Check every line below for the string "number". Copy the ones that have it.

[Records from a dataset]
>>>

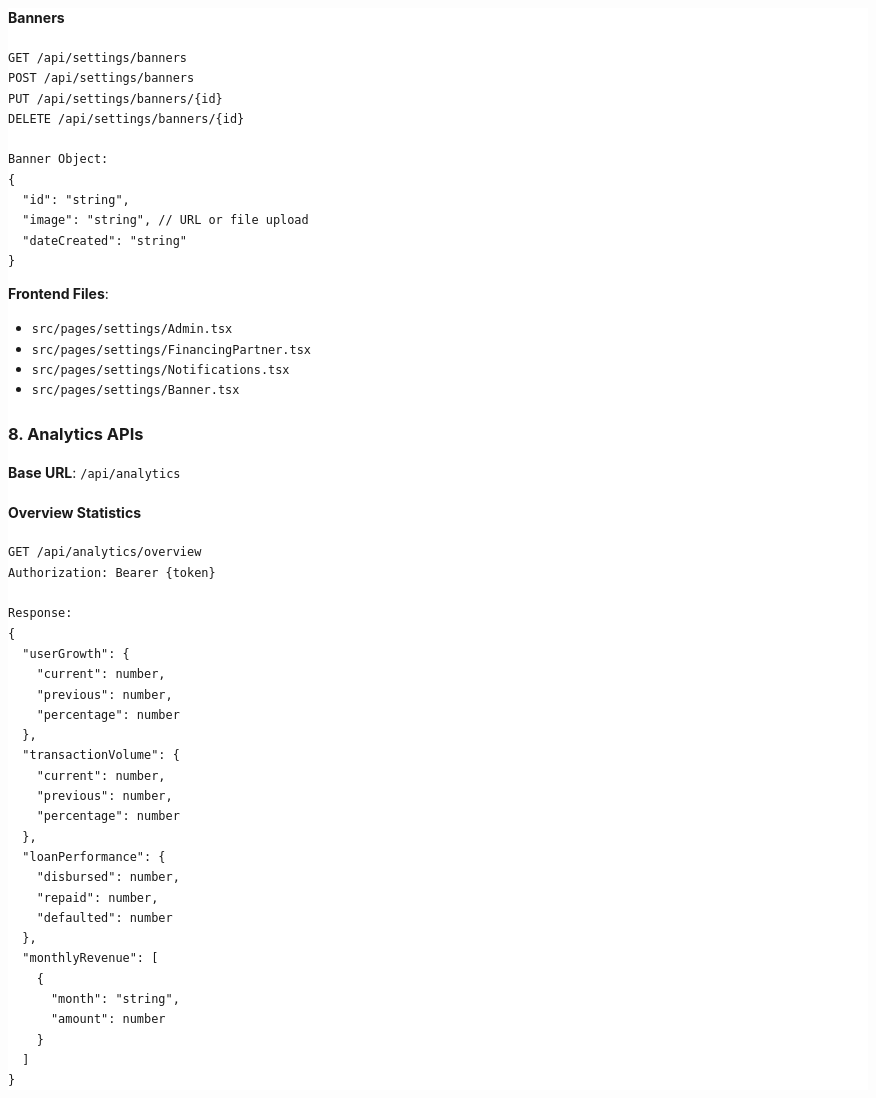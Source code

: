 #### Banners

```http
GET /api/settings/banners
POST /api/settings/banners
PUT /api/settings/banners/{id}
DELETE /api/settings/banners/{id}

Banner Object:
{
  "id": "string",
  "image": "string", // URL or file upload
  "dateCreated": "string"
}
```

**Frontend Files**:

- `src/pages/settings/Admin.tsx`
- `src/pages/settings/FinancingPartner.tsx`
- `src/pages/settings/Notifications.tsx`
- `src/pages/settings/Banner.tsx`

### 8. Analytics APIs

**Base URL**: `/api/analytics`

#### Overview Statistics

```http
GET /api/analytics/overview
Authorization: Bearer {token}

Response:
{
  "userGrowth": {
    "current": number,
    "previous": number,
    "percentage": number
  },
  "transactionVolume": {
    "current": number,
    "previous": number,
    "percentage": number
  },
  "loanPerformance": {
    "disbursed": number,
    "repaid": number,
    "defaulted": number
  },
  "monthlyRevenue": [
    {
      "month": "string",
      "amount": number
    }
  ]
}
```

<<<

RESPONSE BELOW>
    "current": number,
    "previous": number,
    "percentage": number
    "current": number,
    "previous": number,
    "percentage": number
    "disbursed": number,
    "repaid": number,
    "defaulted": number
      "amount": number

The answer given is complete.